How Do You Save A Dying Brand? The Blackberry Story

by drjim on March 23, 2015

BlackBerrys were once hot, now they're not. Now what?

BlackBerrys were once hot, now they’re not. Now what?
Image Credit: Kārlis Dambrāns

The best product management job to have roughly 5 years ago would have been to work at Blackberry – the maker of the most popular mobile phones. Back in the day, no matter where you went, you would always see people typing on those little Blackberry keyboards or using their little Blackberry trackballs. However, a lot has happened in the past 5 years – both the iPhone and Android arrived on the scene and Blackberry has fallen on hard times. Can this brand be saved?

How Did Blackberry Fall Down?

The source of BlackBerry’s hard times is pretty easy to point out. Back in the day, the only smart phone that was widely available was the BlackBerry. They did a nice job of creating their own messaging system and with every release, their phones got just a bit better. However, then Apple and Samsung arrived at the party and the BlackBerry product managers didn’t update their product development definition.

What Apple (and Samsung) did was to create a stylish phone that everyone wanted. They further supported their products by creating a thriving app store for their phone and then they encouraged app developers to create software that would run only on their phones. People started buying these other phones not just because of what the phones could do, but also because of the library of software that purchasing the phone would provide them with access to.
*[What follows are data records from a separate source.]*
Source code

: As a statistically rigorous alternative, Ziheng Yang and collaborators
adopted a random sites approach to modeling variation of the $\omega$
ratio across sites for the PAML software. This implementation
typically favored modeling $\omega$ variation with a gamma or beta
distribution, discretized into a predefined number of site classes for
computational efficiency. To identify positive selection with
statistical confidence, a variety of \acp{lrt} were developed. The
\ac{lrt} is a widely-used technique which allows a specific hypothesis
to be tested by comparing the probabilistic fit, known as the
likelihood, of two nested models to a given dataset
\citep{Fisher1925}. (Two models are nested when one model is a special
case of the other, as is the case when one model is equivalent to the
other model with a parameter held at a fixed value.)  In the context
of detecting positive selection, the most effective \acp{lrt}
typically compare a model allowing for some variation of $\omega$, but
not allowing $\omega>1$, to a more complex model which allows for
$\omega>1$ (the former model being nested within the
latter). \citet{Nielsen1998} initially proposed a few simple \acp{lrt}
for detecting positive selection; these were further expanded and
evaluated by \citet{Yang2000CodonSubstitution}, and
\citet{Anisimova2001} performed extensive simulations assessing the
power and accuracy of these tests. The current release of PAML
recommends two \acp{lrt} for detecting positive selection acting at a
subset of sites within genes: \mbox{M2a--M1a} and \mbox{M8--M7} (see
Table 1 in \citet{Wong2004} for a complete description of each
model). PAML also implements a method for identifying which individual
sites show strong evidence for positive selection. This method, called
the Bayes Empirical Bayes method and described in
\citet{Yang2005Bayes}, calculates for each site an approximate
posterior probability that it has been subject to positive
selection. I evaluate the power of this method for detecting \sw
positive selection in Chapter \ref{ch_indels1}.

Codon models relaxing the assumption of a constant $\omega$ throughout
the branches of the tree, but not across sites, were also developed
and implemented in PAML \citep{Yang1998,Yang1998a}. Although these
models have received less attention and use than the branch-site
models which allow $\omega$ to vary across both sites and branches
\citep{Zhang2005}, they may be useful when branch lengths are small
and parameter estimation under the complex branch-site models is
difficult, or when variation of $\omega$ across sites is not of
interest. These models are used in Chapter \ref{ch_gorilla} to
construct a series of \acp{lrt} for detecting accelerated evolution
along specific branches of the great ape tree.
The impact of all of this competition was market share loss. BlackBerry slid from having a 50% market share about 5 years ago down to roughly 1.9% right now. Clearly, this isn’t going to look good on anyone’s product manager resume. Their CEO has been taking steps to try to fix things by reducing the company’s operating expenses by 30%. Additionally, the company is trying to woo back their key government and large corporation customers.

Can Blackberry Get Up Again?

The product managers at BlackBerry have a critical task ahead of them: saving their brand. In order to successfully do this, they are going to have to create an app store that is as large and as valuable as both Apple and Google’s Android have done. They’ve already taken the first steps in making this happen by starting to open up access to their operating system. They are reaching out to companies like IBM and VMWare to see if they can interest them in creating mobile-device management software that will work with BlackBerry devices.

One of the reasons that BlackBerry is in such dire straits is because with their loss of market share, their corporate revenues have also slid. The BlackBerry product managers are now looking for ways to replace their lost revenue streams. They are investigating finding ways to harness the 85 million users of the BlackBerry Messaging service (BBM). The thinking is that if they allow advertisers to gain access to this communication stream, then the advertisers could set up their own channels that would attract subscribers.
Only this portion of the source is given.